Notice there are no line breaks inside the parsed string. The parser is rebuilding structure from spacing, font sizes, and position. Anything that confuses those signals — tables, columns, text boxes, images — produces garbage at this stage.
Step 2: keyword extraction
After parsing, the ATS extracts a list of skills, tools, and titles from your text. This is shallower than people assume. It's mostly literal string matching with light stemming — not semantic understanding.
- 'PostgreSQL' and 'Postgres' may or may not match depending on the engine
- 'Project Management' and 'managed projects' often don't match
- 'JS' and 'JavaScript' usually do not match — list the full term
- Acronyms in the JD ('SQL,' 'API,' 'CI/CD') need to appear literally on your resume
Rule of thumb: when a JD repeats a phrase three or more times, use that exact phrase on your resume — wherever it's actually true for you.

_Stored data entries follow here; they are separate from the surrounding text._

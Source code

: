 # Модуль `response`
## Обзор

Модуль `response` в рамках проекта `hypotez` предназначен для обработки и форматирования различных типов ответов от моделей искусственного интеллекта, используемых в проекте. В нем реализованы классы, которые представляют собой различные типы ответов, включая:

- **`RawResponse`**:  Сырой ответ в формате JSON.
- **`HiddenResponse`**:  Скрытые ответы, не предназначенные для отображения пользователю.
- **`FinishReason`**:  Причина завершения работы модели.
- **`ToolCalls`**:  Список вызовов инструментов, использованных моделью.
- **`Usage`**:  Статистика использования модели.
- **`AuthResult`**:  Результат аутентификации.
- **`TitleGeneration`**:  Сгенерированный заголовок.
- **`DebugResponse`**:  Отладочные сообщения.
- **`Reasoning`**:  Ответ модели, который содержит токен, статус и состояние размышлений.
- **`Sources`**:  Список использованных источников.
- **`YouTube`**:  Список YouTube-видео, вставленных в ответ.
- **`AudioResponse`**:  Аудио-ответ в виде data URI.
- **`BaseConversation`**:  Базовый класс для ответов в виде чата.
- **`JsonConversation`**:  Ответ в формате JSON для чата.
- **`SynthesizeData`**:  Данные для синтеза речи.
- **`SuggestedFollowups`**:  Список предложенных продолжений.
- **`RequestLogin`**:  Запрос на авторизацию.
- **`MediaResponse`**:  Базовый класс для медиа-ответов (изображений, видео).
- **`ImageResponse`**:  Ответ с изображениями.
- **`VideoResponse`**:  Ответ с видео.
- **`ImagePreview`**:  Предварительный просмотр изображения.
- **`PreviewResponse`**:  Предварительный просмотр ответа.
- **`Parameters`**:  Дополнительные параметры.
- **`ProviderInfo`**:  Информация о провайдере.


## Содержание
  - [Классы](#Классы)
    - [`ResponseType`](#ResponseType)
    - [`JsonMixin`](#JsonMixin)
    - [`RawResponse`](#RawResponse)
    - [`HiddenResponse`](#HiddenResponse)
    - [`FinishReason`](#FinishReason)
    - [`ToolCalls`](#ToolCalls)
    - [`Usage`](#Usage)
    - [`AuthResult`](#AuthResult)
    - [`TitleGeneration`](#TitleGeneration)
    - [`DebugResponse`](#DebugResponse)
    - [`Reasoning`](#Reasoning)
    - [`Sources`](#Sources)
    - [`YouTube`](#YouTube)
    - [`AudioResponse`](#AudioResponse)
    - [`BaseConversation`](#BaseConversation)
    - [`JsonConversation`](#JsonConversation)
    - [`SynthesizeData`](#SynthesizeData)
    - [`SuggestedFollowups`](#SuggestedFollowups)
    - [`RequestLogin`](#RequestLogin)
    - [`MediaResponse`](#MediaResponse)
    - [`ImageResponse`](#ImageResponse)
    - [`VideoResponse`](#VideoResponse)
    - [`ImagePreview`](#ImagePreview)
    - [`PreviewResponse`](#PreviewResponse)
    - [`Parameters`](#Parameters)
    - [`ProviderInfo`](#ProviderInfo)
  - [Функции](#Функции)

Step 3: scoring against the JD
Recruiters configure each role with required keywords, preferred keywords, and weight rules. Your extracted token set gets compared to that configuration, and you get a score. The cutoff for a recruiter to even see your resume varies — at high-volume roles, only the top ~25% of scorers get human review.
This is why two equally qualified candidates can have wildly different callback rates. The one whose resume mirrored the JD's vocabulary scored higher and got the human read. The other got auto-filtered.
Formatting failures that break parsing
- Two-column layouts — parsers often read columns left-to-right across the page, mashing them together
- Tables for skill grids — flatten unpredictably
- Text boxes — sometimes ignored entirely
- Images carrying critical info (logos, headshots, icon-based skill grids)
- Custom or non-standard fonts — may not embed; falls back to default and breaks layout
- PDFs exported from design tools (Figma, Canva) without text layer
- Headers and footers — sometimes dropped during parsing
Why your beautiful Canva template fails
Canva templates frequently rank top of Google for 'modern resume.' They look great. They're often disasters in ATS parsing. The fundamental issue: design tools optimize for visual layout, not for semantic structure. The ATS doesn't care what your resume looks like. It cares whether it can extract structured fields from it.
If you must use a Canva-style template, test it. Open the PDF in any text editor. If sections are jumbled or skills appear in random order, the ATS sees the same garbage. Use Google Docs or a plain Word doc instead.
How to test what the ATS actually sees
- Open your resume PDF
- Select all text (Cmd-A / Ctrl-A) and copy
- Paste into a plain text editor (Notepad, TextEdit set to plain mode)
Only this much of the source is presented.